My reading of this continues to be that Twitter users were significantly more happy to talk about the LNP than they were to directly engage with their candidates, and conversely far more happy to @mention and retweet ALP candidates than to talk about the ALP as such. Of course this also seems to be borne out by the eventual election results – while Twitter is inevitably not directly representative of overall popular opinion, here it appears to be reasonably closely aligned with it.
It is useful to compare this again with the candidates’ own tweeting activities, too. The graphs below clearly show that ALP candidates were substantially more active and more popular than their LNP and minor party counterparts, even in spite of the electorate’s overall focus on discussing the LNP government.
The first of the three graphs indicates the total number of tweets referring to the various parties – and here we see more than 2 ½ times more tweets about the LNP than about the ALP. The balance is reversed in the second graph: tweets @mentioning or retweeting ALP candidates outperformed those to LNP candidates by a factor of 1.25 – and while @mentions came out roughly even in the end, ALP candidates received more than seven times the number of retweets that LNP candidates did – this points to a substantially greater willingness to endorse candidates’ statements.
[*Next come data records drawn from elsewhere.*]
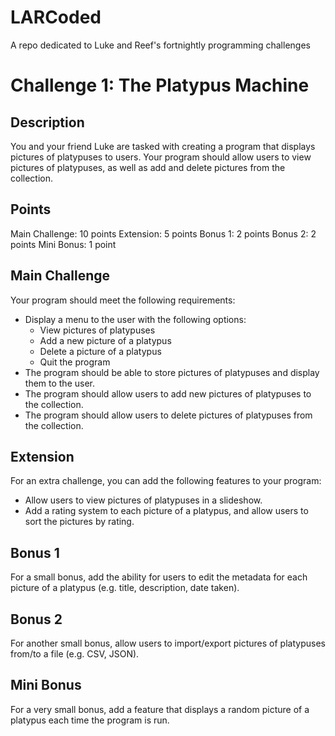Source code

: # LARCoded
A repo dedicated to Luke and Reef's fortnightly programming challenges

# Challenge 1: The Platypus Machine
## Description
You and your friend Luke are tasked with creating a program that displays pictures of platypuses to users. Your program should allow users to view pictures of platypuses, as well as add and delete pictures from the collection.

## Points
Main Challenge: 10 points
Extension: 5 points
Bonus 1: 2 points
Bonus 2: 2 points
Mini Bonus: 1 point

## Main Challenge
Your program should meet the following requirements:

* Display a menu to the user with the following options:
  - View pictures of platypuses
  - Add a new picture of a platypus
  - Delete a picture of a platypus
  - Quit the program
* The program should be able to store pictures of platypuses and display them to the user.
* The program should allow users to add new pictures of platypuses to the collection.
* The program should allow users to delete pictures of platypuses from the collection.

## Extension
For an extra challenge, you can add the following features to your program:

* Allow users to view pictures of platypuses in a slideshow.
* Add a rating system to each picture of a platypus, and allow users to sort the pictures by rating.

## Bonus 1
For a small bonus, add the ability for users to edit the metadata for each picture of a platypus (e.g. title, description, date taken).

## Bonus 2
For another small bonus, allow users to import/export pictures of platypuses from/to a file (e.g. CSV, JSON).

## Mini Bonus
For a very small bonus, add a feature that displays a random picture of a platypus each time the program is run.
Finally, ALP candidates were also quite simply a great deal more active than those of the LNP or any other party: overall, they posted more than 7,400 tweets over the course of the campaign, compared to just over 3,000 tweets from everyone else (of which just under half were posted by LNP candidates). Clearly this very active use of Twitter gave ordinary users a greater opportunity to endorse ALP candidates’ statements by retweeting them, and thus to increase their visibility on Twitter and beyond (since tweets are often also cross-posted to Facebook and other social media platforms).
As with any election, it would be foolish to say that its social media activity (or any other single factor, for that matter) won Labor the election, of course – the ALP was also very active on Twitter during the previous Queensland state election in March 2012, for example, and during the Australian federal election in September 2013, but it seems certain that no amount of social media action could have prevented the landslides it suffered in those cases.
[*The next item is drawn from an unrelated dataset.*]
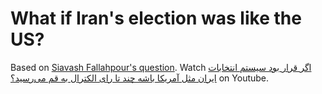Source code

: # What if Iran's election was like the US?
Based on [Siavash Fallahpour's question](https://twitter.com/SFallahpour/status/1321509537266999296).
Watch [اگر قرار بود سیستم انتخابات ایران مثل آمریکا باشه چند تا رای الکترال به قم می‌رسید؟](https://www.youtube.com/watch?v=xs0Pjt7v5gE) on Youtube.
In a campaign as close as this year’s, however, surely the ability to spread additional election messages through social media won’t have hurt Labor’s candidates. It’s a truism in marketing that messages delivered by trusted friends through word of mouth are considerably more effective than generic advertisements, and this is true also for the particular form of marketing that elections represent: trusted Twitter or Facebook contacts sharing on a Labor candidate’s call to number every box and put the LNP last, for example, are likely to be a great deal more effective than the various party banners plastered all over the polling booths.
In the 2015 Queensland state election, then, it is similarly likely that no amount of social media activity from LNP candidates would have prevented a very significant correction of the previous election’s extraordinary result. However, by remaining largely inactive – in comparison to their major challengers – the LNP and its candidates essentially ceded the social media space to the ALP and the other opposition parties altogether; even LNP supporters on Twitter had very little party content that they could have used to counter the many retweets received by ALP candidates’ tweets. Giving up the social media contest in this way, right from the start of the campaign, must be seen as another failure of the LNP campaign – and in an election as close as this, every last mistake matters.